The easiest way to explain a Content Security Policy (CSP) is with the idea of a whitelist; whitelists act as an allowed set of values for a system. You may have heard of a blacklist before; a list of things which are not allowed, you employer/school will almost certainly have a blacklist of websites you are not authorised to visit (naughty or dangerous ones). A whitelist is the opposite; to use the website blocking analogy a whitelist would contain only the websites you are allowed to access (a much more restrictive setting than a blacklist).

A CSP outlines the resources which a website may use; this whitelist prevents any unauthorised or unexpected resources from being used on a website. These resources may be something as simple as a CSS or JS file served from your server, but they could also be dangerous injected javascript or hijacked third-party resources. A CSP is the first step towards mitigating the risk of unauthorised or unexpected page resources.

Whitelisting content sources

The CSP header is a simple list of resource types and the locations that are authorised to serve them. The most basic of CSPs would be:

Content-Security-Policy: default-src 'self'

This policy states that the website should only load resources from its own URL path (in the case of this page that would be melodiouscode.net). Any resource outside of that path (nastyhacker.com, googleanalytics.com etc) would be blocked by the browser.

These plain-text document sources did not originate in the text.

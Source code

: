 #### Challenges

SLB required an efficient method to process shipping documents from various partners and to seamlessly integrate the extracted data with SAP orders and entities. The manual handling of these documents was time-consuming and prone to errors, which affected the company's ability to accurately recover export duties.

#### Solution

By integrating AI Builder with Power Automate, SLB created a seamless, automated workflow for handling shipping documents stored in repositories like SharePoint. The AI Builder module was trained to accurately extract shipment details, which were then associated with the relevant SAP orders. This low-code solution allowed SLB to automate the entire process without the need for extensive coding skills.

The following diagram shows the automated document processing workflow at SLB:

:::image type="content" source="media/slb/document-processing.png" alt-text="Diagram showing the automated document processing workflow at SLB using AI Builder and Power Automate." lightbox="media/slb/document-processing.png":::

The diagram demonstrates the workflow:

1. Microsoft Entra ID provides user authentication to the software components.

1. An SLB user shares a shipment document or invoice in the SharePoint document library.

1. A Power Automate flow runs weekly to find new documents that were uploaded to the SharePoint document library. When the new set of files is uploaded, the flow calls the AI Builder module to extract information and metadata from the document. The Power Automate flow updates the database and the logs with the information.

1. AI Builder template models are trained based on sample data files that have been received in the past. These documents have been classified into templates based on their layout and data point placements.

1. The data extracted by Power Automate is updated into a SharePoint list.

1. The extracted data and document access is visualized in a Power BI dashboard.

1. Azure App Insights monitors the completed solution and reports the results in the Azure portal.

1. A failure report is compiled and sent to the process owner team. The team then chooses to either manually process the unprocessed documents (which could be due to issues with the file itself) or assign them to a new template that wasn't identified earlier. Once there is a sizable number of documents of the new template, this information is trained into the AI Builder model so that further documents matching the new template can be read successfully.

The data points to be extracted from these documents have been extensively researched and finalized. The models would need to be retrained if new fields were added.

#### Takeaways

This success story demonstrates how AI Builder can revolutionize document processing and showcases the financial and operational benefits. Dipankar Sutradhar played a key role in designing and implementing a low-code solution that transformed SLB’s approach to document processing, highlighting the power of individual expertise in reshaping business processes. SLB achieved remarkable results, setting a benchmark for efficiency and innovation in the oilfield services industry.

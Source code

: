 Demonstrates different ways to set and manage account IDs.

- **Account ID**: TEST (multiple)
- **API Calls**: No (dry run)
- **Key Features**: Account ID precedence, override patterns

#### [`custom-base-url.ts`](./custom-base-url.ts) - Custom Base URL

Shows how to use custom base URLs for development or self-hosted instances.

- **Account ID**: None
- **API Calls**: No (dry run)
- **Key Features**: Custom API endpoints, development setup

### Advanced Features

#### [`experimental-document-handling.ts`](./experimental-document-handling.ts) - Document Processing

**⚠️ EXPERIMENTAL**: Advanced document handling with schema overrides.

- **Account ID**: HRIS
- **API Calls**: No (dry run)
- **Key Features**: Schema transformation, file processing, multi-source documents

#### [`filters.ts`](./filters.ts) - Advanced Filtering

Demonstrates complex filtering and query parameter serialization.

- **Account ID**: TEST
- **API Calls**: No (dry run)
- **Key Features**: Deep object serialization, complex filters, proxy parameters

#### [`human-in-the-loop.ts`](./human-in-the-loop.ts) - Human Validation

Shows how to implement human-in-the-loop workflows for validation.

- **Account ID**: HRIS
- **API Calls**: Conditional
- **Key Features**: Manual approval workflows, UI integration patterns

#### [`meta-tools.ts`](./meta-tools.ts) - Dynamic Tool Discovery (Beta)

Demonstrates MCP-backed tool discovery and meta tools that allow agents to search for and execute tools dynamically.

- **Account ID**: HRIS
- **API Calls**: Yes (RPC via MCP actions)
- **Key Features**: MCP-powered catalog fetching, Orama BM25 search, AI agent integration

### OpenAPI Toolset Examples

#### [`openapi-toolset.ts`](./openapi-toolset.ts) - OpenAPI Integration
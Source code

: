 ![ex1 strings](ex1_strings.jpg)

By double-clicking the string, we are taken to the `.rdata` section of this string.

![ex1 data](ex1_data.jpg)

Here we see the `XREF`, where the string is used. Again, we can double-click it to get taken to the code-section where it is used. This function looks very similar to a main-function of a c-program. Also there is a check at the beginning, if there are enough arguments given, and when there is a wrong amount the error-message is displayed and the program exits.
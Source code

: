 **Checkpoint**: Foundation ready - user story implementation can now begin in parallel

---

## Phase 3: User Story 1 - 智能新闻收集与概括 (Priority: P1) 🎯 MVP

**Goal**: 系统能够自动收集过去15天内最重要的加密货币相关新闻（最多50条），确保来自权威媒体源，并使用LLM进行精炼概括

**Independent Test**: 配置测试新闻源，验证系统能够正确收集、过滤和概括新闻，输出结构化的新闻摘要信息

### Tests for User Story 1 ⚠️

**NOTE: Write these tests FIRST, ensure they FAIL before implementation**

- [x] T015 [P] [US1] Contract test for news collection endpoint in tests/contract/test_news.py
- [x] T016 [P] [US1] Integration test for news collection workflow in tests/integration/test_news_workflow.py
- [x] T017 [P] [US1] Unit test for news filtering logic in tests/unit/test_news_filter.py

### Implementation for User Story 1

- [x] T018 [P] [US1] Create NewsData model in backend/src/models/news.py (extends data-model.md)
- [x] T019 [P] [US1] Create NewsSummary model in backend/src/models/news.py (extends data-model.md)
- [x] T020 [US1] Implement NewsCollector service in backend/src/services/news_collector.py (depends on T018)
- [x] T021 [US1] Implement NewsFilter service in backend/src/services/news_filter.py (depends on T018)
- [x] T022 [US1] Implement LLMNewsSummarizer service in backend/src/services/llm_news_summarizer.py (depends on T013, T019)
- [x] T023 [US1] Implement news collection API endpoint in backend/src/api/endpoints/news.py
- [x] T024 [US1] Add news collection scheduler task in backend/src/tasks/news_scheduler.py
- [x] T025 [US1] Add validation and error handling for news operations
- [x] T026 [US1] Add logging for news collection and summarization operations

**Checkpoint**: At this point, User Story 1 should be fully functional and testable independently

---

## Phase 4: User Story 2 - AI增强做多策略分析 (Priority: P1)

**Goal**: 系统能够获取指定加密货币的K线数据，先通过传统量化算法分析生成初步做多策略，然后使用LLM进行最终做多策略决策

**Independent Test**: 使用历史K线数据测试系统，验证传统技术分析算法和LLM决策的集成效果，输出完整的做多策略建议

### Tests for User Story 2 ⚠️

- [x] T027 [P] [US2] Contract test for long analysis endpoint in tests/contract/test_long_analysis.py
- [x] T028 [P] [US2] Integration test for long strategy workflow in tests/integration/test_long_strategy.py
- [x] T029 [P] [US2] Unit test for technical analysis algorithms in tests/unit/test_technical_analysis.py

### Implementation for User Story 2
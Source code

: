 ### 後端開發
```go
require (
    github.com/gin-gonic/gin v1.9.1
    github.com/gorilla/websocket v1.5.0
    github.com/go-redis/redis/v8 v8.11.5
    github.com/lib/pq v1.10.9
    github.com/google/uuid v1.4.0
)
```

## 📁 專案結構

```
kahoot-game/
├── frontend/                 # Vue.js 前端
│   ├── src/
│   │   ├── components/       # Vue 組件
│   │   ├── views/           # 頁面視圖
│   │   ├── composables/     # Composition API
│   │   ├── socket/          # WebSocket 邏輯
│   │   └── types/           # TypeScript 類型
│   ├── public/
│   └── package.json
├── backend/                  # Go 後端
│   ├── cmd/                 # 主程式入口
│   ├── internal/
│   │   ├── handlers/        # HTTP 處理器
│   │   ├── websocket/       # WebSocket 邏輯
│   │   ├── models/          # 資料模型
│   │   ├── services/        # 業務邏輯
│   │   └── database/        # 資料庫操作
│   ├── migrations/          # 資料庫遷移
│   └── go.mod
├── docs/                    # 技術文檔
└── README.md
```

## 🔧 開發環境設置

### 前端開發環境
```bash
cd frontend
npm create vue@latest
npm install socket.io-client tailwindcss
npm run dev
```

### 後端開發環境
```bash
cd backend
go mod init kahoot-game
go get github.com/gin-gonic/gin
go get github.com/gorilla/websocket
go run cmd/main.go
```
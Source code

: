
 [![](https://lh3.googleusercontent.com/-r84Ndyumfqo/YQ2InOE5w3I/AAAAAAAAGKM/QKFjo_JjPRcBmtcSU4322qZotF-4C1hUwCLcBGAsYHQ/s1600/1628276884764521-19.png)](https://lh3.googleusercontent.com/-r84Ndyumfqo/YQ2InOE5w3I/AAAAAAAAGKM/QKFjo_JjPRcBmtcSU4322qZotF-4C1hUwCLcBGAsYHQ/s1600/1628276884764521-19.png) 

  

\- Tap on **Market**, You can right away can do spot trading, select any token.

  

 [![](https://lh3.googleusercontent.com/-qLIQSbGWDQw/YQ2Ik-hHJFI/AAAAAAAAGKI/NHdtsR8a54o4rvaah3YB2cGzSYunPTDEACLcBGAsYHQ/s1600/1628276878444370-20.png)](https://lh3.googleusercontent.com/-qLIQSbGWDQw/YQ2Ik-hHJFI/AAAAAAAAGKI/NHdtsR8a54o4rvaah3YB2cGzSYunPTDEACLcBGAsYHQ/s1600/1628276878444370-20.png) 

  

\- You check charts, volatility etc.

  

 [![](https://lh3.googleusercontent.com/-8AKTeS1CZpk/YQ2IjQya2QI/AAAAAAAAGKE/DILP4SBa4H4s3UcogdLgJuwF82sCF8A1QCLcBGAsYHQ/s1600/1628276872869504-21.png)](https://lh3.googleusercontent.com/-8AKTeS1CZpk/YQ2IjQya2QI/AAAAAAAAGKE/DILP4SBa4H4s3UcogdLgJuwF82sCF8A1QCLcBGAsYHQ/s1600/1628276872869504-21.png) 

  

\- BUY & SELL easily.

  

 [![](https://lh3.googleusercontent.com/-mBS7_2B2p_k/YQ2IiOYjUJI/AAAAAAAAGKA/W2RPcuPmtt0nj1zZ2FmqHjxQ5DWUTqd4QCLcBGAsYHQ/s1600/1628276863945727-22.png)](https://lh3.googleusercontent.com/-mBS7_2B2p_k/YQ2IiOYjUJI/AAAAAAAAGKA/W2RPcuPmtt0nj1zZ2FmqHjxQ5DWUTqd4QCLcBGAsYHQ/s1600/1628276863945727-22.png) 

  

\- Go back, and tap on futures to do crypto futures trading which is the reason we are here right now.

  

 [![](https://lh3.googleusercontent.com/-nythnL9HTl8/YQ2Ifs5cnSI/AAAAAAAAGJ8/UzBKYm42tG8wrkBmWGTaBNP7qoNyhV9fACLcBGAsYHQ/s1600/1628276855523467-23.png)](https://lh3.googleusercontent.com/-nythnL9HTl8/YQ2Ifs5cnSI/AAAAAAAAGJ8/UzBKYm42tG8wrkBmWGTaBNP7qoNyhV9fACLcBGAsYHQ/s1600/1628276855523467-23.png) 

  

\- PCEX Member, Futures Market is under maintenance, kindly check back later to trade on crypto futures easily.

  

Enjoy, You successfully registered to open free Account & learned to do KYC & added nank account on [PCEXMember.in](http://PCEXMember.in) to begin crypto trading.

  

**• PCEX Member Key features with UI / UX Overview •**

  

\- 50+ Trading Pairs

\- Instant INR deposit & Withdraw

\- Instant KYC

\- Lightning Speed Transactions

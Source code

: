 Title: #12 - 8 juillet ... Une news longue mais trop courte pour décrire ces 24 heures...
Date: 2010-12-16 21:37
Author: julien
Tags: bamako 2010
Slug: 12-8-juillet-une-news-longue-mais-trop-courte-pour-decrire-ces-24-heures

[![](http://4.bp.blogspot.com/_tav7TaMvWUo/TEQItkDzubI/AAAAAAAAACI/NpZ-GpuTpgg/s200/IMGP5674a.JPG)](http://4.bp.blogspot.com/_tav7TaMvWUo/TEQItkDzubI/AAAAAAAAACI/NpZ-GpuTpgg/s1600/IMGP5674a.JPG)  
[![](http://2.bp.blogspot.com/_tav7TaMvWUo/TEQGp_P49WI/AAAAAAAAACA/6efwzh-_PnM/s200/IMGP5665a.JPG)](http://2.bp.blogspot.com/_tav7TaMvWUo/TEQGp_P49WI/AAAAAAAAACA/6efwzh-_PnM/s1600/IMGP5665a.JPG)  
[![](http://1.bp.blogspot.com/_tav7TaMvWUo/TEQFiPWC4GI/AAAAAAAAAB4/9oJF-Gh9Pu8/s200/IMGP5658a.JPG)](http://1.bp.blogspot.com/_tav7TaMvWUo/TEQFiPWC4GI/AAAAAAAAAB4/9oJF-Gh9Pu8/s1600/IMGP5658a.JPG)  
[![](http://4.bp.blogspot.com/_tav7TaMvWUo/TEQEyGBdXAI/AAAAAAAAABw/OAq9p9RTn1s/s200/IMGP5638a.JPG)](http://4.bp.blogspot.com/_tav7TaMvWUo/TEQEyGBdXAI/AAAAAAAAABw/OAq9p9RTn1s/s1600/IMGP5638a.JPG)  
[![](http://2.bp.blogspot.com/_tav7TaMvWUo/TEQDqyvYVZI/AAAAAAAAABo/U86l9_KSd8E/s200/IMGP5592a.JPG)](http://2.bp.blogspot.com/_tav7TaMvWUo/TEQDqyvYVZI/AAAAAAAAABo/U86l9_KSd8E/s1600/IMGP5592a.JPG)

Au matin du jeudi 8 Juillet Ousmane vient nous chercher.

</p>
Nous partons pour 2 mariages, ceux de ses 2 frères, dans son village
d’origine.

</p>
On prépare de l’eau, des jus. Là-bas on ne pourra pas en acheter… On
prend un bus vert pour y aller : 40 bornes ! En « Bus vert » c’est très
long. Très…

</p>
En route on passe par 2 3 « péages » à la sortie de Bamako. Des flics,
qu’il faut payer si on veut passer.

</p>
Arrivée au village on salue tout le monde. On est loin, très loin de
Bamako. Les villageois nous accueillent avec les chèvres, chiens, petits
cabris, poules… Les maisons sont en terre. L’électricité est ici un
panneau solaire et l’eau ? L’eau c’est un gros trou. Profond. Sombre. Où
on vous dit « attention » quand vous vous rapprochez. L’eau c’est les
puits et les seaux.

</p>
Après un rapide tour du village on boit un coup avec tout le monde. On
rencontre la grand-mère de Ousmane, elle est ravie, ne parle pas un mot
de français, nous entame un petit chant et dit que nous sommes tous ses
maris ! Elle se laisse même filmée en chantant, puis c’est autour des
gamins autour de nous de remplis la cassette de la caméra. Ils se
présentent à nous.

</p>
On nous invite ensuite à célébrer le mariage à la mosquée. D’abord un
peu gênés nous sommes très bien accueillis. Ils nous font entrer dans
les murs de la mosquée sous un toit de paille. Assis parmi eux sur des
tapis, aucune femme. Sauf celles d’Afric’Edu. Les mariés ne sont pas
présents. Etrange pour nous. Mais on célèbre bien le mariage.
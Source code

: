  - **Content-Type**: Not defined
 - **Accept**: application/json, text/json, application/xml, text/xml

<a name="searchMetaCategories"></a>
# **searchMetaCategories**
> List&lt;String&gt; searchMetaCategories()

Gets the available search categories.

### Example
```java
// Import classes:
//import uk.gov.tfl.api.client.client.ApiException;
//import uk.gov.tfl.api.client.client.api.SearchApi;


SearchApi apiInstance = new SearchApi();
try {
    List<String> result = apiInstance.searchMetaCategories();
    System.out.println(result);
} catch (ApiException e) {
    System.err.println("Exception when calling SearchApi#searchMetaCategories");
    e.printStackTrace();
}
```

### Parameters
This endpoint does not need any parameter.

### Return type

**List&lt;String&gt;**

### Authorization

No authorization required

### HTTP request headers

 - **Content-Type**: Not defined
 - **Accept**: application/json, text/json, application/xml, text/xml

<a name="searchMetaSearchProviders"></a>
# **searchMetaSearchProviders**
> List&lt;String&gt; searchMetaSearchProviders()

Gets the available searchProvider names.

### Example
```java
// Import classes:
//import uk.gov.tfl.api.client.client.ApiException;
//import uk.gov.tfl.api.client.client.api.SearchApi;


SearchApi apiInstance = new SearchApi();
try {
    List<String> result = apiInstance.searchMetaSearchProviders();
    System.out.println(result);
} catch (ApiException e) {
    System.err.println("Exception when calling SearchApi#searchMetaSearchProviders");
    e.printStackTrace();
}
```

Although effective this policy is very restrictive; few sites only use their own resources and serving everything yourself is not the most efficient mechanism anymore (think of CDNs, Cloudflare, etc).

The CSP definition contains a number of restriction types, or directives, which can be used to fine-tune your whitelist.

Directives

There are a number of directives which can be used to tailor your websites whitelist the three obvious ones are:

  • default-src: The default directive defines the fallback list of sources; used in the event that you do not specify a specific directive.
  • script-src: The script source is perhaps the most obvious directive; it defines the list of sources which can load script files (javascript), including the use of inline scripts and the ‘eval’ command. By default inline scripts and ‘eval’ are disabled.
  • style-src: The style source defines which sources can load stylesheets (CSS files), including the use of inline style tags and style attributes. By default inline styles are disabled.

In addition to the above three directives there are also directives for images, fonts, connect sources, objects, frames, and several others.

CSPs do not just act as restrictions for resource sources; there are also a number of directives which can be used to upgrade or improve the security of a website such as:

  • require-sri-for: This attribute causes a browser to only load scripts/styles which have Sub Resource Integrity attributes set (more about them in a later module).
  • upgrade-insecure-requests: As you would expect this directive encourages the browser to switch any HTTP requests into HTTPS requests where possible. For a full list of the directives and a playground for creating a CSP header, I suggest taking a look at the CSP Builder provided by report-uri. Report-uri.com is a fantastic resource for anyone using a CSP on their website; not only do they help you to get to grips with the policy but their services allows you to monitor how your policy is enforced.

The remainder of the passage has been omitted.